Nagib Machfus wird am 11. Dezember 1911 als jüngstes von sieben Kindern eines kleinen Regierungsbeamten im Stadtteil Gamalija, einem der ältesten Viertel von Kairo, geboren. 1924 zieht die Familie in das neu erbaute Viertel Abbassija außerhalb der Altstadt, in dem sich vorwiegend Ägypter aus dem Mittelstand ansiedeln. Für Machfus, der abgesehen von Reisen nach Alexandria sein ganzes Leben in Kairo verbracht hat, ist die Altstadt nicht nur Ort seiner Kindheit, sondern auch Schauplatz fast aller seiner Romane; hier, im Kleinbürgermilieu, spiegelt sich für ihn Ägypten, ja die ganze Welt.

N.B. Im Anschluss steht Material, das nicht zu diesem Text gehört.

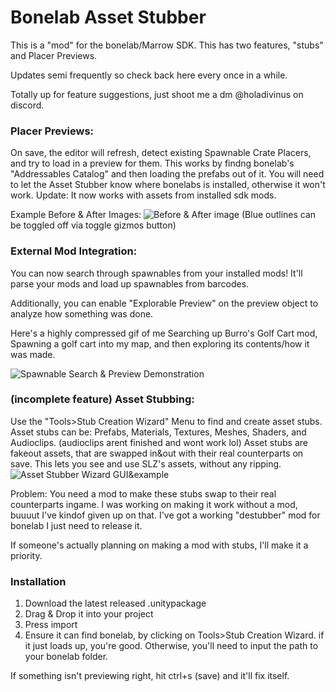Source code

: # Bonelab Asset Stubber
This is a "mod" for the bonelab/Marrow SDK. This has two features, "stubs" and Placer Previews.

Updates semi frequently so check back here every once in a while. 

Totally up for feature suggestions, just shoot me a dm @holadivinus on discord.

### Placer Previews:
On save, the editor will refresh, detect existing Spawnable Crate Placers, and try to load in a preview for them.
This works by findng bonelab's "Addressables Catalog" and then loading the prefabs out of it.
You will need to let the Asset Stubber know where bonelabs is installed, otherwise it won't work.
Update: It now works with assets from installed sdk mods.

Example Before & After Images:
![Before & After image](https://cdn.discordapp.com/attachments/875811073624784967/1208897422626127942/prevew.png?ex=65e4f475&is=65d27f75&hm=865793c2ef0e692c8894b3c135678ea0d285198d8d36c278baa46afcf5b4185c&)
(Blue outlines can be toggled off via toggle gizmos button)

### External Mod Integration:
You can now search through spawnables from your installed mods!
It'll parse your mods and load up spawnables from barcodes.

Additionally, you can enable "Explorable Preview" on the preview object to analyze how something was done.

Here's a highly compressed gif of me Searching up Burro's Golf Cart mod, Spawning a golf cart into my map,
and then exploring its contents/how it was made.

![Spawnable Search & Preview Demonstration](https://cdn.discordapp.com/attachments/875811073624784967/1209630950540054599/2024-02-1913-24-46-ezgif.com-optimize.gif?ex=65e79f9c&is=65d52a9c&hm=49cccbc3cbfeb15158ccc4c90b3f72fd4c97f39d3202d1d6f85806a368e8331c&)

### (incomplete feature) Asset Stubbing:
Use the "Tools>Stub Creation Wizard" Menu to find and create asset stubs.
Asset stubs can be: Prefabs, Materials, Textures, Meshes, Shaders, and Audioclips. (audioclips arent finished and wont work lol)
Asset stubs are fakeout assets, that are swapped in&out with their real counterparts on save.
This lets you see and use SLZ's assets, without any ripping.
![Asset Stubber Wizard GUI&example](https://cdn.discordapp.com/attachments/875811073624784967/1208901586068312164/pee.png?ex=65e4f856&is=65d28356&hm=f84f271a62386177e0185761a3e4f1f8adea119ba1d5b80ee7b56ee402beae9d&)

Problem: You need a mod to make these stubs swap to their real counterparts ingame.
I was working on making it work without a mod, buuuut I've kindof given up on that.
I've got a working "destubber" mod for bonelab I just need to release it.

If someone's actually planning on making a mod with stubs, I'll make it a priority.

### Installation
1. Download the latest released .unitypackage
2. Drag & Drop it into your project
3. Press import
4. Ensure it can find bonelab, by clicking on Tools>Stub Creation Wizard. if it just loads up, you're good. Otherwise, you'll need to input the path to your bonelab folder.

If something isn't previewing right, hit ctrl+s (save) and it'll fix itself.
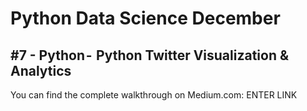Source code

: # Python Data Science December
## #7 - Python -  Python Twitter Visualization & Analytics

You can find the complete walkthrough on Medium.com:
ENTER LINK
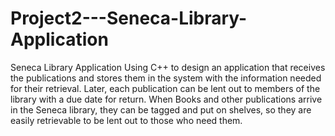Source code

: # Project2---Seneca-Library-Application
Seneca Library Application
Using C++ to design an application that receives the publications and stores them in the system with the information needed for their retrieval. Later, each publication can be lent out to members of the library with a due date for return. When Books and other publications arrive in the Seneca library, they can be tagged and put on shelves, so they are easily retrievable to be lent out to those who need them.
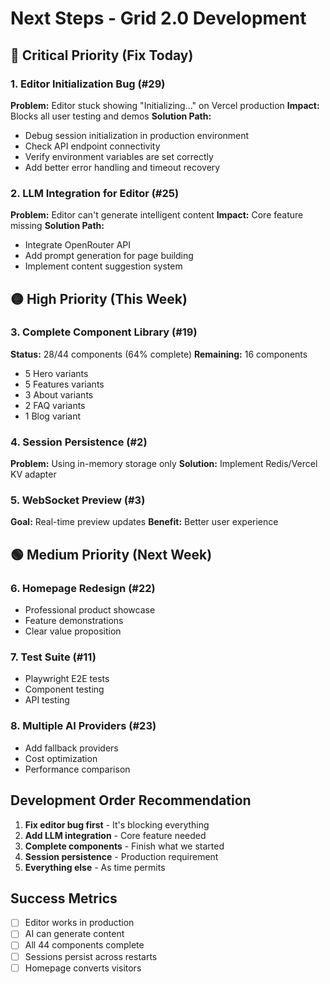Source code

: # Next Steps - Grid 2.0 Development

## 🔴 Critical Priority (Fix Today)

### 1. Editor Initialization Bug (#29)
**Problem:** Editor stuck showing "Initializing..." on Vercel production
**Impact:** Blocks all user testing and demos
**Solution Path:**
- Debug session initialization in production environment
- Check API endpoint connectivity
- Verify environment variables are set correctly
- Add better error handling and timeout recovery

### 2. LLM Integration for Editor (#25)
**Problem:** Editor can't generate intelligent content
**Impact:** Core feature missing
**Solution Path:**
- Integrate OpenRouter API
- Add prompt generation for page building
- Implement content suggestion system

## 🟡 High Priority (This Week)

### 3. Complete Component Library (#19)
**Status:** 28/44 components (64% complete)
**Remaining:** 16 components
- 5 Hero variants
- 5 Features variants  
- 3 About variants
- 2 FAQ variants
- 1 Blog variant

### 4. Session Persistence (#2)
**Problem:** Using in-memory storage only
**Solution:** Implement Redis/Vercel KV adapter

### 5. WebSocket Preview (#3)
**Goal:** Real-time preview updates
**Benefit:** Better user experience

## 🟢 Medium Priority (Next Week)

### 6. Homepage Redesign (#22)
- Professional product showcase
- Feature demonstrations
- Clear value proposition

### 7. Test Suite (#11)
- Playwright E2E tests
- Component testing
- API testing

### 8. Multiple AI Providers (#23)
- Add fallback providers
- Cost optimization
- Performance comparison

## Development Order Recommendation

1. **Fix editor bug first** - It's blocking everything
2. **Add LLM integration** - Core feature needed
3. **Complete components** - Finish what we started
4. **Session persistence** - Production requirement
5. **Everything else** - As time permits

## Success Metrics
- [ ] Editor works in production
- [ ] AI can generate content
- [ ] All 44 components complete
- [ ] Sessions persist across restarts
- [ ] Homepage converts visitors
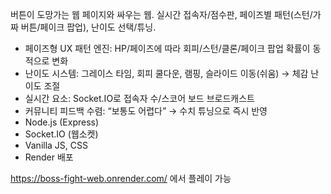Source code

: 버튼이 도망가는 웹 페이지와 싸우는 웹. 실시간 접속자/점수판, 페이즈별 패턴(스턴/가짜 버튼/페이크 팝업), 난이도 선택/튜닝.

- 페이즈형 UX 패턴 엔진: HP/페이즈에 따라 회피/스턴/클론/페이크 팝업 확률이 동적으로 변화
- 난이도 시스템: 그레이스 타임, 회피 쿨다운, 램핑, 슬라이드 이동(쉬움) → 체감 난이도 조절
- 실시간 요소: Socket.IO로 접속자 수/스코어 보드 브로드캐스트
- 커뮤니티 피드백 수렴: “보통도 어렵다” → 수치 튜닝으로 즉시 반영
- Node.js (Express)
- Socket.IO (웹소켓)
- Vanilla JS, CSS
- Render 배포

https://boss-fight-web.onrender.com/ 에서 플레이 가능
  
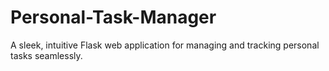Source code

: # Personal-Task-Manager
A sleek, intuitive Flask web application for managing and tracking personal tasks seamlessly.
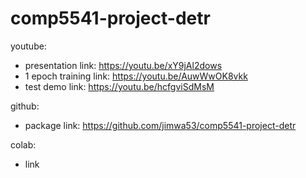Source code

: # comp5541-project-detr
 
youtube:
- presentation
  link: https://youtu.be/xY9jAl2dows
- 1 epoch training
  link: https://youtu.be/AuwWwOK8vkk
- test demo
  link: https://youtu.be/hcfgviSdMsM

github:
- package
  link: https://github.com/jimwa53/comp5541-project-detr

colab:
- link
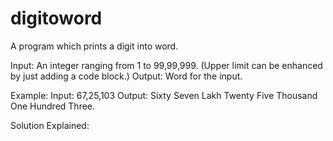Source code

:# digitoword
A program which prints a digit into word.

Input: An integer ranging from 1 to 99,99,999. (Upper limit can be enhanced by just adding a code block.)
Output: Word for the input.

Example:
Input: 67,25,103
Output: Sixty Seven Lakh Twenty Five Thousand One Hundred Three.

Solution Explained:
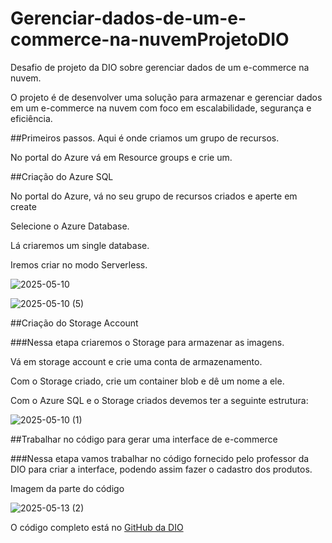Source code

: # Gerenciar-dados-de-um-e-commerce-na-nuvemProjetoDIO
Desafio de projeto da DIO sobre gerenciar dados de um e-commerce na nuvem.

O projeto é de desenvolver uma solução para armazenar e gerenciar dados em um e-commerce na nuvem com foco em escalabilidade, segurança e eficiência.

##Primeiros passos.
Aqui é onde criamos um grupo de recursos.

No portal do Azure vá em Resource groups e crie um.


##Criação do Azure SQL

No portal do Azure, vá no seu grupo de recursos criados e aperte em create

Selecione o Azure Database.

Lá criaremos um single database.

Iremos criar no modo Serverless.

![2025-05-10](https://github.com/user-attachments/assets/6272e739-84db-4277-be9c-6ab0a88f8d36)

![2025-05-10 (5)](https://github.com/user-attachments/assets/35709231-d4e9-4ad8-99a7-aaa5b96ad48e)

##Criação do Storage Account

###Nessa etapa criaremos o Storage para armazenar as imagens.

Vá em storage account e crie uma conta de armazenamento.

Com o Storage criado, crie um container blob e dê um nome a ele.

Com o Azure SQL e o Storage criados devemos ter a seguinte estrutura:

![2025-05-10 (1)](https://github.com/user-attachments/assets/4df7ae9e-e1b6-4515-a9d2-ae8a0f24db48)

##Trabalhar no código para gerar uma interface de e-commerce

###Nessa etapa vamos trabalhar no código fornecido pelo professor da DIO para criar a interface, podendo assim fazer o cadastro dos produtos.

Imagem da parte do código

![2025-05-13 (2)](https://github.com/user-attachments/assets/4c0902f7-09cc-4870-a862-dc5ead2e090d)

O código completo está no [GitHub da DIO](https://github.com/digitalinnovationone/Microsoft_Application_Platform/tree/main/Labs/Lab01)



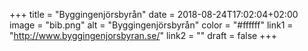 +++
title = "Byggingenjörsbyrån"
date = 2018-08-24T17:02:04+02:00
image = "bib.png"
alt = "Byggingenjörsbyrån"
color = "#ffffff"
link1 = "http://www.byggingenjorsbyran.se/"
link2 = ""
draft = false
+++
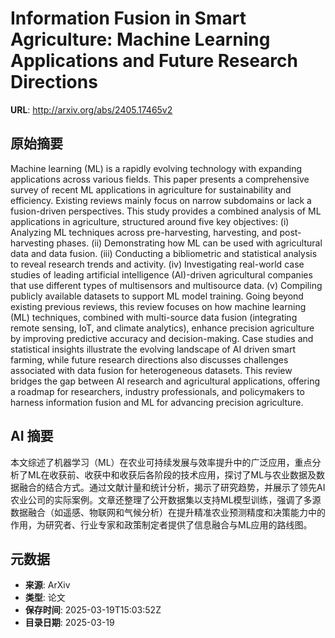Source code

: # Information Fusion in Smart Agriculture: Machine Learning Applications and Future Research Directions

**URL**: http://arxiv.org/abs/2405.17465v2

## 原始摘要

Machine learning (ML) is a rapidly evolving technology with expanding
applications across various fields. This paper presents a comprehensive survey
of recent ML applications in agriculture for sustainability and efficiency.
Existing reviews mainly focus on narrow subdomains or lack a fusion-driven
perspectives. This study provides a combined analysis of ML applications in
agriculture, structured around five key objectives: (i) Analyzing ML techniques
across pre-harvesting, harvesting, and post-harvesting phases. (ii)
Demonstrating how ML can be used with agricultural data and data fusion. (iii)
Conducting a bibliometric and statistical analysis to reveal research trends
and activity. (iv) Investigating real-world case studies of leading artificial
intelligence (AI)-driven agricultural companies that use different types of
multisensors and multisource data. (v) Compiling publicly available datasets to
support ML model training. Going beyond existing previous reviews, this review
focuses on how machine learning (ML) techniques, combined with multi-source
data fusion (integrating remote sensing, IoT, and climate analytics), enhance
precision agriculture by improving predictive accuracy and decision-making.
Case studies and statistical insights illustrate the evolving landscape of AI
driven smart farming, while future research directions also discusses
challenges associated with data fusion for heterogeneous datasets. This review
bridges the gap between AI research and agricultural applications, offering a
roadmap for researchers, industry professionals, and policymakers to harness
information fusion and ML for advancing precision agriculture.


## AI 摘要

本文综述了机器学习（ML）在农业可持续发展与效率提升中的广泛应用，重点分析了ML在收获前、收获中和收获后各阶段的技术应用，探讨了ML与农业数据及数据融合的结合方式。通过文献计量和统计分析，揭示了研究趋势，并展示了领先AI农业公司的实际案例。文章还整理了公开数据集以支持ML模型训练，强调了多源数据融合（如遥感、物联网和气候分析）在提升精准农业预测精度和决策能力中的作用，为研究者、行业专家和政策制定者提供了信息融合与ML应用的路线图。

## 元数据

- **来源**: ArXiv
- **类型**: 论文
- **保存时间**: 2025-03-19T15:03:52Z
- **目录日期**: 2025-03-19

Als Kind lernt er die altägyptische Kultur durch Museumsbesuche kennen, später geht er, der zu Hause wenig intellektuelle Anregung erhält, regelmäßig in Kinovorstellungen. Den Kinobesuchen entspringen erste Schreibversuche. Ernsthaft zu schreiben und in Zeitschriften zu veröffentlichen, beginnt Machfus während seines Philosophiestudiums (1930–1934). Doch die schriftstellerische Arbeit bleibt Nebenbeschäftigung, denn nach Abschluss des Studiums schlägt er eine Beamtenlaufbahn ein, zunächst in der Verwaltung der Universität und im Ministerium für »Religiöse Stiftungen«, dann, ab 1953 bis zu seiner Pensionierung 1971, im Bildungsministerium, wo er Aufgaben hauptsächlich im Filmbereich wahrnimmt.
Seine ersten drei Romane, zwischen 1939 und 1944 erschienen, sind in der Zeit der Pharaonen angesiedelt und zeugen von einer Strömung jener Jahre, die die ägyptische Identität in der Rückbesinnung auf das Alte Ägypten suchte. Die Form des historischen Romans erlaubt es ihm zudem, die Zensur zu umgehen; Bezüge zur Gegenwart sind ihm wichtiger als historische Genauigkeit. Und noch etwas zeichnet diese ersten Werke aus: In den Dreißigerjahren war der Roman als Gattung in der arabischen Literatur immer noch Neuland, nachdem 1914 der erste Roman in arabischer Sprache erschienen war. Machfus widmet sein ganzes Schaffen dieser Form, bringt sie zur Blüte und erschließt eine Vielzahl an neuen Ausdrucksmöglichkeiten für die arabische Literatur.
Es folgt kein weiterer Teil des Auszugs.